= Frederick William Bardwell =

Professor and Army colonel (1832-1878)

Frederick William Bardwell (March 13, 1832 – August 17, 1878) was a professor of astronomy, mathematics and engineering at the University of Kansas who led the 3rd U. S. Colored Infantry Regiment, raised in Philadelphia, during the American Civil War.
==Life==
===Early life and education===
Bardwell was born in Belchertown, Massachusetts, in 1832, in the Bardwell Homestead at a section known as the Bardwell Hollow, that became part of Jabish Street. The Bardwell family developed an early ironworks that was said to have produced materials for the Continental Army during the Revolutionary War, laying the groundwork for Belchertown's later carriage industry.

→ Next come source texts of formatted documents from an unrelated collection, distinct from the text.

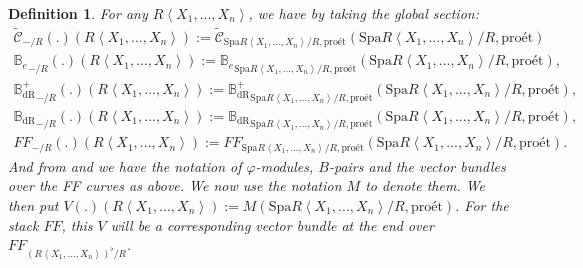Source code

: \documentclass[12pt]{book}
\newtheorem{definition}{Definition}
\begin{document}
\begin{definition}
For any $R\left<X_1,...,X_n\right>$, we have by taking the global section:
\begin{align}
\widetilde{\mathcal{C}}_{-/R}(.)(R\left<X_1,...,X_n\right>):=\widetilde{\mathcal{C}}_{\mathrm{Spa}R\left<X_1,...,X_n\right>/R,\text{pro\'et}}(\mathrm{Spa}R\left<X_1,...,X_n\right>/R,\text{pro\'et})\\
{\mathbb{B}_e}_{-/R}(.)(R\left<X_1,...,X_n\right>):={\mathbb{B}_e}_{\mathrm{Spa}R\left<X_1,...,X_n\right>/R,\text{pro\'et}}(\mathrm{Spa}R\left<X_1,...,X_n\right>/R,\text{pro\'et}),\\
{\mathbb{B}_\mathrm{dR}^+}_{-/R}(.)(R\left<X_1,...,X_n\right>):={\mathbb{B}_\mathrm{dR}^+}_{\mathrm{Spa}R\left<X_1,...,X_n\right>/R,\text{pro\'et}}(\mathrm{Spa}R\left<X_1,...,X_n\right>/R,\text{pro\'et}),\\
{\mathbb{B}_\mathrm{dR}}_{-/R}(.)(R\left<X_1,...,X_n\right>):={\mathbb{B}_\mathrm{dR}}_{\mathrm{Spa}R\left<X_1,...,X_n\right>/R,\text{pro\'et}}(\mathrm{Spa}R\left<X_1,...,X_n\right>/R,\text{pro\'et}),\\
{{FF}}_{-/R}(.)(R\left<X_1,...,X_n\right>):={FF}_{\mathrm{Spa}R\left<X_1,...,X_n\right>/R,\text{pro\'et}}(\mathrm{Spa}R\left<X_1,...,X_n\right>/R,\text{pro\'et}).
\end{align}
And from \cite[Definition 9.3.3, Definition 9.3.5, Definition 9.3.11, Definition 9.3.9]{KL1} and \cite{KL2} we have the notation of $\varphi$-modules, $B$-pairs and the vector bundles over the FF curves as above. We now use the notation $M$ to denote them. We then put $V(.)(R\left<X_1,...,X_n\right>):=M(\mathrm{Spa}R\left<X_1,...,X_n\right>/R,\text{pro\'et})$. For the stack $FF$, this $V$ will be a corresponding vector bundle at the end over $FF_{(R\left<X_1,...,X_n\right>)^\flat/R}$. 	
\end{definition}
  
\end{document}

Frederick Bardwell was "fitted for college under the instruction of the then well-known sage and philosopher of Dark Corner, the late Ozias Norcross." According to a published biography, he entered the junior class at Harvard University and was graduated in 1856.

===American Civil War===
He was a professor of mathematics at Antioch College, Ohio, until the outbreak of the Civil War at which time he enlisted in General Grant's regiment, the 10th Ohio. He served through the war and was discharged with the rank of colonel.

Another biography asserts that Bardwell enlisted in the army on April 17, 1861, five days after the Civil War began. He was mustered into 2nd Ohio as a private. Seven months later, he was promoted to 2nd lieutenant in the 10th Light Artillery Battery attached to the 74th Ohio Volunteer Infantry.

After two years' service, Bardwell re-enlisted, this time accepting a commission as a Major in the 3rd U. S. Colored Infantry Regiment. By the time he mustered out after the war's end, he was a full colonel and in command of the unit.

===Post-war career===
After the war, Bardwell worked with the government observatory at Washington, D.C. before accepting the professorship of mathematics, engineering and astronomy at Kansas University, Lawrence, Kansas. It was here that he reunited with fellow former Belchertown residents politician Charles L. Robinson and Sarah T. D. Robinson, writer, historian and First Lady of Kansas.
Bardwell died while on an expedition in Colorado to view an eclipse in 1878. He is buried in the Oak Hill Cemetery in Lawrence with his wife and two daughters.

Bardwell published research papers in astronomy and a text book on arithmetic, a copy of which is in the Stone House Museum library in Belchertown.